# ACTION ITEM
Produce as output only the lines below starting at the line with "understand the Senate" and continuing through the line with "right, I'm a", each one exactly as written.

# DATA FOR ANALYSIS
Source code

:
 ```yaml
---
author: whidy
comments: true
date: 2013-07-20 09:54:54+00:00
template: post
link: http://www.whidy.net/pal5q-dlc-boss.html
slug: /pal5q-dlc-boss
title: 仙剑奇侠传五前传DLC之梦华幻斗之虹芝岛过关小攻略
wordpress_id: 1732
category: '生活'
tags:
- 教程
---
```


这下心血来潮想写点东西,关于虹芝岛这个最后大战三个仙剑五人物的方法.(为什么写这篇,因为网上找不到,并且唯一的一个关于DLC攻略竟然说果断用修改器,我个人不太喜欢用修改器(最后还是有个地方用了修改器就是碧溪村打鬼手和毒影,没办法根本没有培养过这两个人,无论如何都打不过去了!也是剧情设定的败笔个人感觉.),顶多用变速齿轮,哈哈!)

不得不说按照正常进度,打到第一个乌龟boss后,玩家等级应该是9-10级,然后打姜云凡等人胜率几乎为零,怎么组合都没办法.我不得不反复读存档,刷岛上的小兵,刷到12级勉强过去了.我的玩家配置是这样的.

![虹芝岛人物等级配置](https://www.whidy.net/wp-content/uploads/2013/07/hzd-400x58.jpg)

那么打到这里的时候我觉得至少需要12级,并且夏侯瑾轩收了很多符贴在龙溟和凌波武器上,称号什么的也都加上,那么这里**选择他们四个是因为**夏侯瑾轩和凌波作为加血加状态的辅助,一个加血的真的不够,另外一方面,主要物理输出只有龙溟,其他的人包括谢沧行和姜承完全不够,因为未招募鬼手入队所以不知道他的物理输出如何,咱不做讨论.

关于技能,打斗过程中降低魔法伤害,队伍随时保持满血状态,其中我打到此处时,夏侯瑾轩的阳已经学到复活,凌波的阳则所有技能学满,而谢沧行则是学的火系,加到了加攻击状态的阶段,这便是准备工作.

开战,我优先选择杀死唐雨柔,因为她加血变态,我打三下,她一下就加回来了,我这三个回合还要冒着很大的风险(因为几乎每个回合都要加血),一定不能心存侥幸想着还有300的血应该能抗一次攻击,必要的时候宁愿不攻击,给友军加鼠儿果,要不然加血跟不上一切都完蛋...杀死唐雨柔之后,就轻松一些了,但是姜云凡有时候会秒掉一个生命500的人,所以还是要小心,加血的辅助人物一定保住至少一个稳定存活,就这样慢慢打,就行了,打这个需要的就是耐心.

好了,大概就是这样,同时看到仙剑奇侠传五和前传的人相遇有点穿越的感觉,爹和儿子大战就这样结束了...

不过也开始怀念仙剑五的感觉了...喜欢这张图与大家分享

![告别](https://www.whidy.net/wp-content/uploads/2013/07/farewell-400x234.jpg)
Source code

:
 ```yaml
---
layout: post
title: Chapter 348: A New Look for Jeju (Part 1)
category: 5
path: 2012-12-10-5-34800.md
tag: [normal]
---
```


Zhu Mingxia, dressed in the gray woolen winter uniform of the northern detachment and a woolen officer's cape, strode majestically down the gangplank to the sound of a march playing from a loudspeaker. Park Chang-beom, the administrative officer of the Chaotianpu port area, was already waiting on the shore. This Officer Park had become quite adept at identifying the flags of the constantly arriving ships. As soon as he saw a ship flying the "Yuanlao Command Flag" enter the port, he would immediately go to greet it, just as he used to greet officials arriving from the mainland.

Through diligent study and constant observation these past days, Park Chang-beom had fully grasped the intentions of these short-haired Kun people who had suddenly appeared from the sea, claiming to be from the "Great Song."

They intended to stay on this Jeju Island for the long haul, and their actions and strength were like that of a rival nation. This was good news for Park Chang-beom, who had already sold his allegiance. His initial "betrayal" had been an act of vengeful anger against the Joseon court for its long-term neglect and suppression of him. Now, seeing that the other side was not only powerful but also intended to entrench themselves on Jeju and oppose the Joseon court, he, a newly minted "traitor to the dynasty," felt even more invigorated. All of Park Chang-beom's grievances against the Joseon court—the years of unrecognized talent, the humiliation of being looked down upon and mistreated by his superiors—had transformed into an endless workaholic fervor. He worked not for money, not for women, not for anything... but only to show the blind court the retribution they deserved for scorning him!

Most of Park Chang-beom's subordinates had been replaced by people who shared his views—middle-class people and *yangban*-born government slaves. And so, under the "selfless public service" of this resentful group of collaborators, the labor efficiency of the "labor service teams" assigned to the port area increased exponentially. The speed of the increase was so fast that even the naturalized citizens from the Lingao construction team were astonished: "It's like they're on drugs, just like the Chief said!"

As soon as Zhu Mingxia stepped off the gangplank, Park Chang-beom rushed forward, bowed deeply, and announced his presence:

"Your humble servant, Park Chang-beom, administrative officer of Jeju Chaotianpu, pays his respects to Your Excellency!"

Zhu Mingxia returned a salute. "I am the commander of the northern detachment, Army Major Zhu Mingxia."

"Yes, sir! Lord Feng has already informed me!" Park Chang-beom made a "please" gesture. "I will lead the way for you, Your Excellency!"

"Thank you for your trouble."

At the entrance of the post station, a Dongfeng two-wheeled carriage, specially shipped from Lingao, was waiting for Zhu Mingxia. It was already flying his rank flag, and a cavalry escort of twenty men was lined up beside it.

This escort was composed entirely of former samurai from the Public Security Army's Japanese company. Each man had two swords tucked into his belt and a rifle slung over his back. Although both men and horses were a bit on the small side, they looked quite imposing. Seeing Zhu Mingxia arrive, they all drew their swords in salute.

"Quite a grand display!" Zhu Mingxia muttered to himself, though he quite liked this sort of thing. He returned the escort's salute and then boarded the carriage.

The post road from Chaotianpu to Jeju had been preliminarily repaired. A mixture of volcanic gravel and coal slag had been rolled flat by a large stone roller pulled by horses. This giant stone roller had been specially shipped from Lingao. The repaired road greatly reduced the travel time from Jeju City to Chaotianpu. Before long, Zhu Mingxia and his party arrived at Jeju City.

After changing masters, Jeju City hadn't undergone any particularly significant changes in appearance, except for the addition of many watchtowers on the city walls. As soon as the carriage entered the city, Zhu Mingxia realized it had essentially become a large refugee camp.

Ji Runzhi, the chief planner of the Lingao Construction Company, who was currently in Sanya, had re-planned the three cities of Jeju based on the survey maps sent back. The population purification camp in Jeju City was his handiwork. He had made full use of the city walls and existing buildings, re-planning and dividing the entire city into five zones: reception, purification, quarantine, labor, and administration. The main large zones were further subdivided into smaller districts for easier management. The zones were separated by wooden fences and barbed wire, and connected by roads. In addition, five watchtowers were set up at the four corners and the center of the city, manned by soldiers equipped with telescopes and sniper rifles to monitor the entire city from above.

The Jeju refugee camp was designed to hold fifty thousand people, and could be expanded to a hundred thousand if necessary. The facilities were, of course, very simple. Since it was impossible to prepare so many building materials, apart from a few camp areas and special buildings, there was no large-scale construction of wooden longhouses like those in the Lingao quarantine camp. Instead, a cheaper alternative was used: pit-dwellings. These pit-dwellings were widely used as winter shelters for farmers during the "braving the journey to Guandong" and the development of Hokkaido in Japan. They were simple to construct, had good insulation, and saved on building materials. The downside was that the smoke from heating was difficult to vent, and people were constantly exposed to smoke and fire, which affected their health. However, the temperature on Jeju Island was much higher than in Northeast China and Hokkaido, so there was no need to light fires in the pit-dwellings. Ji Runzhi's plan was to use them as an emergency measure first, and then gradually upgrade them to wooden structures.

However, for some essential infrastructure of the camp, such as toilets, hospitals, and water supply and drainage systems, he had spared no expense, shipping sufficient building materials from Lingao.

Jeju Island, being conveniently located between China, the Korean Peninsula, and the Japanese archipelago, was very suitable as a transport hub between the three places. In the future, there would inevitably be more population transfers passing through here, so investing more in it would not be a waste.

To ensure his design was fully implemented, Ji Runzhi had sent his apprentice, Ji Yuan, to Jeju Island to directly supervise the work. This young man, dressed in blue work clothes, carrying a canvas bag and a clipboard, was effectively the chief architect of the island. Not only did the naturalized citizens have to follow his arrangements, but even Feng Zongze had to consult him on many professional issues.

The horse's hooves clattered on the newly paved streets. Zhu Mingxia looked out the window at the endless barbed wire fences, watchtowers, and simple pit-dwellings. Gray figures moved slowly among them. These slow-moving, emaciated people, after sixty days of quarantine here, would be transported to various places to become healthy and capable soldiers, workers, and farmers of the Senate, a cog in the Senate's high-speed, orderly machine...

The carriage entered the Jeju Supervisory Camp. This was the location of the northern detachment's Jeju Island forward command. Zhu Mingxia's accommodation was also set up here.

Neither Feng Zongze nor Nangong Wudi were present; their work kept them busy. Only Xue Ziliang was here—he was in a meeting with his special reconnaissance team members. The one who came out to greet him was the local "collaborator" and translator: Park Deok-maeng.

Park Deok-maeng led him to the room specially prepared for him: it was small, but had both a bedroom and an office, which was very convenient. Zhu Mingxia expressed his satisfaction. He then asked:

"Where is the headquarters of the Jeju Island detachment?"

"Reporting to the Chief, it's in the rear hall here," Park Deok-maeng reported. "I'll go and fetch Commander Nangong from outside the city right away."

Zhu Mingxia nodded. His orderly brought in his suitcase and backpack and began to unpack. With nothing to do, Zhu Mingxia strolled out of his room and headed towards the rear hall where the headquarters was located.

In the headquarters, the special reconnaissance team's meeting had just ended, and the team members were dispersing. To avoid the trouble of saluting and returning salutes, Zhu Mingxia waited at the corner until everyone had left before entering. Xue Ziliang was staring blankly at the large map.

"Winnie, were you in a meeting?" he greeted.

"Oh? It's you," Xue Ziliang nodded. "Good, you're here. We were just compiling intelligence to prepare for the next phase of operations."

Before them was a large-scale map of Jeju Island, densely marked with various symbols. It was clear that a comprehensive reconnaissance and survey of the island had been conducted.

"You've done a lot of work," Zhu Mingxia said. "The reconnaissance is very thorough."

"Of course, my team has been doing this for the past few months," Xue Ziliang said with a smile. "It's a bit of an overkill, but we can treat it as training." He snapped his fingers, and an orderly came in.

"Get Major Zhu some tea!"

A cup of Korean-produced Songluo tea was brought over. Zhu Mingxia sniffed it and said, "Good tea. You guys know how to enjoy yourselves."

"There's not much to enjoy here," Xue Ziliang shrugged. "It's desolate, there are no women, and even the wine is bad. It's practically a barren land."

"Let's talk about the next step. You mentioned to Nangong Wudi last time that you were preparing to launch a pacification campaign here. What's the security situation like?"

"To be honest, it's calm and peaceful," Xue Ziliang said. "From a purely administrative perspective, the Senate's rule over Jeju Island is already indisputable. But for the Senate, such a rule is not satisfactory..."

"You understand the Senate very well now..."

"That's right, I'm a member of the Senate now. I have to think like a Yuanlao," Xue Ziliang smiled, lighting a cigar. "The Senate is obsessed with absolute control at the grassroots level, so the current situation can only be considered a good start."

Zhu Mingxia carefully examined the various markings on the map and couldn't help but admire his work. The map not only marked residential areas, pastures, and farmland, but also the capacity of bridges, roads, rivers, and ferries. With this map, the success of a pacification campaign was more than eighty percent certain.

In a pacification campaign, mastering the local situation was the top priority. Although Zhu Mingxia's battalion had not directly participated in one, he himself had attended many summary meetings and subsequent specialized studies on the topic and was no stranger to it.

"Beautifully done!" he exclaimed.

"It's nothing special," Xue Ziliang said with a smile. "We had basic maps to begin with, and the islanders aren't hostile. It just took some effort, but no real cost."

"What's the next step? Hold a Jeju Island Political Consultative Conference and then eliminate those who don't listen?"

# EXERCISE ANSWER
"You understand the Senate very well now..."

"That's right, I'm a member of the Senate now. I have to think like a Yuanlao," Xue Ziliang smiled, lighting a cigar. "The Senate is obsessed with absolute control at the grassroots level, so the current situation can only be considered a good start."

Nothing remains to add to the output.